Edwin Warren Moïse (1810–1868) was an American medical doctor, lawyer, Speaker of the Louisiana House, Attorney General of Louisiana, and District Court Judge.

==Early life==
Edwin Warren Moïse was born on January 2, 1810, in Charleston, South Carolina. His father was Hyam Moïse (1785–1811) native of Saint-Domingue (now Haiti) and his mother, Cecelia Francis (Woolf) Moïse (1789–1871). He grew up in Charleston, and attended Congregation Kahal Kadosh Beth Elohim with his family. He was trained as a physician at the Charleston Medical College.

==Career==
Moïse worked as a physician in Woodville, Mississippi, an affluent town thanks to the cotton industry. In 1840, he moved to New Orleans, Louisiana to become a lawyer. He was elected to the Louisiana House of Representatives and served as Speaker of the House. He then served as United States Attorney. Under Governor Robert C. Wickliffe (1819–1895), who served as the 15th Governor of Louisiana from 1856 to 1860, he served as Attorney General of Louisiana.

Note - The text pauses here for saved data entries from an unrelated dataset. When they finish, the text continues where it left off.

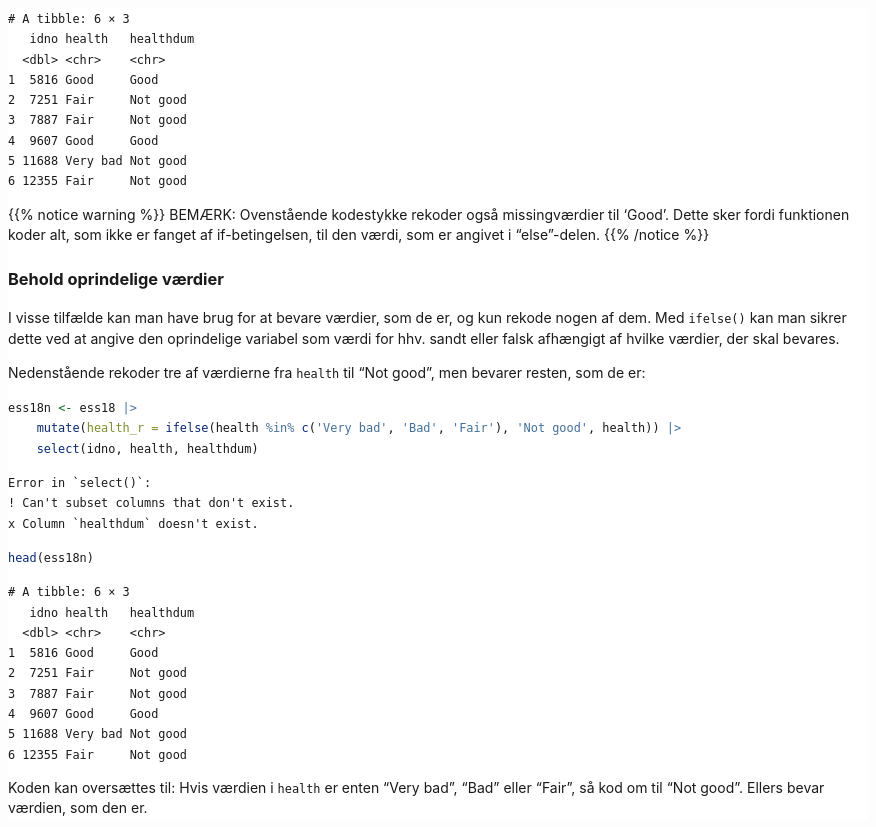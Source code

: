     # A tibble: 6 × 3
       idno health   healthdum
      <dbl> <chr>    <chr>    
    1  5816 Good     Good     
    2  7251 Fair     Not good 
    3  7887 Fair     Not good 
    4  9607 Good     Good     
    5 11688 Very bad Not good 
    6 12355 Fair     Not good 

{{% notice warning %}} BEMÆRK: Ovenstående kodestykke rekoder også
missingværdier til ‘Good’. Dette sker fordi funktionen koder alt, som
ikke er fanget af if-betingelsen, til den værdi, som er angivet i
“else”-delen. {{% /notice %}}

### Behold oprindelige værdier

I visse tilfælde kan man have brug for at bevare værdier, som de er, og
kun rekode nogen af dem. Med `ifelse()` kan man sikrer dette ved at
angive den oprindelige variabel som værdi for hhv. sandt eller falsk
afhængigt af hvilke værdier, der skal bevares.

Nedenstående rekoder tre af værdierne fra `health` til “Not good”, men
bevarer resten, som de er:

``` r
ess18n <- ess18 |> 
    mutate(health_r = ifelse(health %in% c('Very bad', 'Bad', 'Fair'), 'Not good', health)) |>
    select(idno, health, healthdum)
```

    Error in `select()`:
    ! Can't subset columns that don't exist.
    x Column `healthdum` doesn't exist.

``` r
head(ess18n)
```

    # A tibble: 6 × 3
       idno health   healthdum
      <dbl> <chr>    <chr>    
    1  5816 Good     Good     
    2  7251 Fair     Not good 
    3  7887 Fair     Not good 
    4  9607 Good     Good     
    5 11688 Very bad Not good 
    6 12355 Fair     Not good 

Koden kan oversættes til: Hvis værdien i `health` er enten “Very bad”,
“Bad” eller “Fair”, så kod om til “Not good”. Ellers bevar værdien, som
den er.
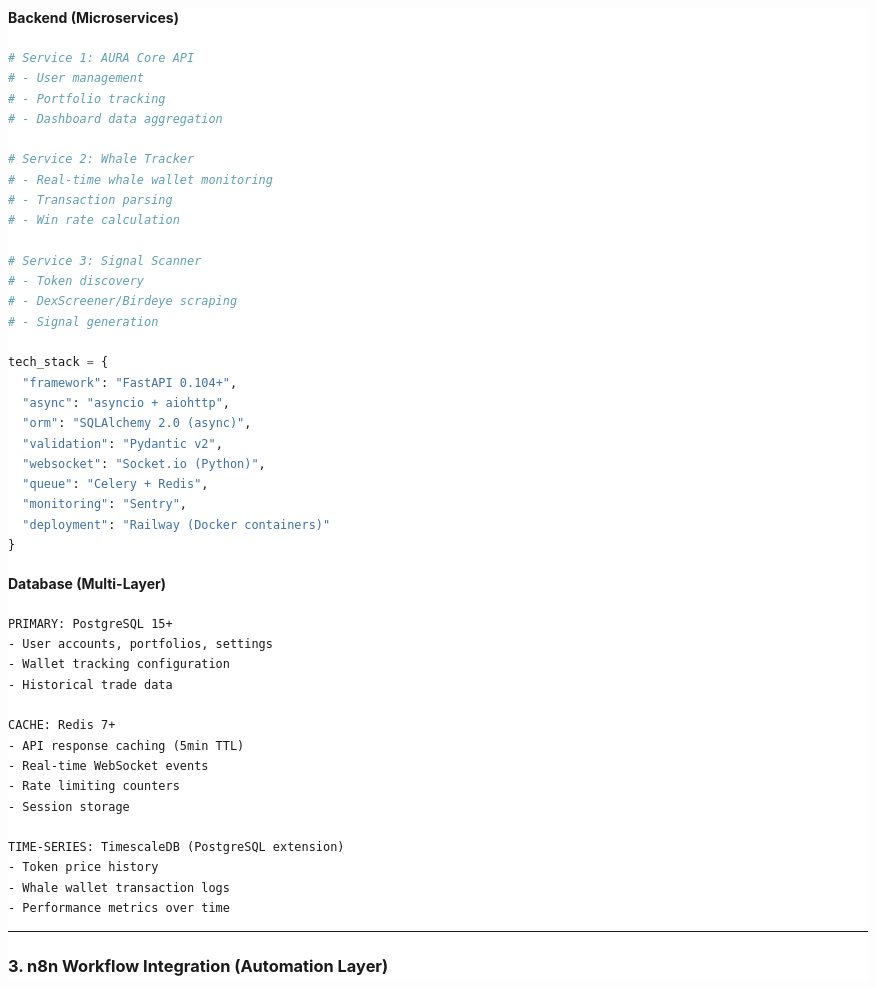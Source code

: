 #### **Backend (Microservices)**
```python
# Service 1: AURA Core API
# - User management
# - Portfolio tracking
# - Dashboard data aggregation

# Service 2: Whale Tracker
# - Real-time whale wallet monitoring
# - Transaction parsing
# - Win rate calculation

# Service 3: Signal Scanner
# - Token discovery
# - DexScreener/Birdeye scraping
# - Signal generation

tech_stack = {
  "framework": "FastAPI 0.104+",
  "async": "asyncio + aiohttp",
  "orm": "SQLAlchemy 2.0 (async)",
  "validation": "Pydantic v2",
  "websocket": "Socket.io (Python)",
  "queue": "Celery + Redis",
  "monitoring": "Sentry",
  "deployment": "Railway (Docker containers)"
}
```

#### **Database (Multi-Layer)**
```
PRIMARY: PostgreSQL 15+
- User accounts, portfolios, settings
- Wallet tracking configuration
- Historical trade data

CACHE: Redis 7+
- API response caching (5min TTL)
- Real-time WebSocket events
- Rate limiting counters
- Session storage

TIME-SERIES: TimescaleDB (PostgreSQL extension)
- Token price history
- Whale wallet transaction logs
- Performance metrics over time
```

---

### **3. n8n Workflow Integration** (Automation Layer)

During the American Civil War of 1861–1865, Moïse served as the District Court Judge for Louisiana. He was a secessionist, supported slavery cause and subscribed to the ideas of John C. Calhoun (1782–1850).

==Personal life==
Moïse was married twice. His first wife was Priscilla (Lopez) Moïse (1807–1839), the daughter of David Lopez (1750–1811) and Priscilla Lopez (1775–1856) and granddaughter of slave trader Aaron Lopez (1731–1782). They had two daughters and one son:
- Cecilia Woodville Moïse (1836–1921).
- Theodore Lopez Moïse (1839–1839). He died a few days after was born.
- Sallie Lopez Moïse (1839–1924). Her mother died four days after her birth.

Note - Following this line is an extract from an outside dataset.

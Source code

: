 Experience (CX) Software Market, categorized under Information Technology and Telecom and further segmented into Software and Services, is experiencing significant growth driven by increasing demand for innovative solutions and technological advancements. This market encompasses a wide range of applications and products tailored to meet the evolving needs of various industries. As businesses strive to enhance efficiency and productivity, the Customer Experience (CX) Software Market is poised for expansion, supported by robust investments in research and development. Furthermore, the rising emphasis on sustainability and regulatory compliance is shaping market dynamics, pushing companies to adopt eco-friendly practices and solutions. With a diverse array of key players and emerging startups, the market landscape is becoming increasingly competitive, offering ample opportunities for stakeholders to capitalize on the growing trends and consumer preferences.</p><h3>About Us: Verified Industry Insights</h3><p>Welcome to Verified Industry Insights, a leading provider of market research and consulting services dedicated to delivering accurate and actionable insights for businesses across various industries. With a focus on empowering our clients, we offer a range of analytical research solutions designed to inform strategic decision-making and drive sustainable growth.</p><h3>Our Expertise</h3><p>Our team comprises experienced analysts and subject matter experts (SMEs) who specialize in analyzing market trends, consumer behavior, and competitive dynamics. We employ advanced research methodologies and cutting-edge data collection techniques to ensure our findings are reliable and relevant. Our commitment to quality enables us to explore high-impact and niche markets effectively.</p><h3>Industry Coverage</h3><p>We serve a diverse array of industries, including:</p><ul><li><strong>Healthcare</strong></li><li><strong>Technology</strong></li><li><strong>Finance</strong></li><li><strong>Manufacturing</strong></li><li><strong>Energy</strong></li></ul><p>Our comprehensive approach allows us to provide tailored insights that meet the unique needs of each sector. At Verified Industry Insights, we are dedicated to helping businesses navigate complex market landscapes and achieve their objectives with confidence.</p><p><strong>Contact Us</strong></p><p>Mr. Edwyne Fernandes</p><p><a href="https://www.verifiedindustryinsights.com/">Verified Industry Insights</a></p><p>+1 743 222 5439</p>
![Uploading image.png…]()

His second wife was Louise (Hubert) Moïse (1827–1875), the daughter of William de St. Hubert (1781–1847) and Rose Emilie (De La Chenaye) Hubert (1796–1863), whose maternal grandfather owned a large sugar plantation in Saint-Domingue. They had four sons and one daughter:
- Louise Moïse (1854–1856).
- Marie Aline Moïse Conrad (1857–1906). She married George Mather Conrad, and they had six children.
- Harry Moïse (1861–1912). He married Josephine Julia (Hereford) (1862–1941), and they had four children.
- Theodore Sidney Moïse (1862–1915). He married Mary Louise (Gaston) Moïse (1865–1936), the daughter of Dr John Brown Gaston (1834–1913) who served as the mayor of Montgomery, Alabama from 1881 to 1885, and they had five children. He worked as Superintendent of the Georgia Central Railway.
- Warren Hubert Moïse (1864–1939). He married Laura Mason (1876–1922), and he worked as a stock broker in San Francisco, California.

==Death==
Moïse died on June 29, 1868, in Jefferson, Louisiana. He was buried in the Lafayette Cemetery in New Orleans.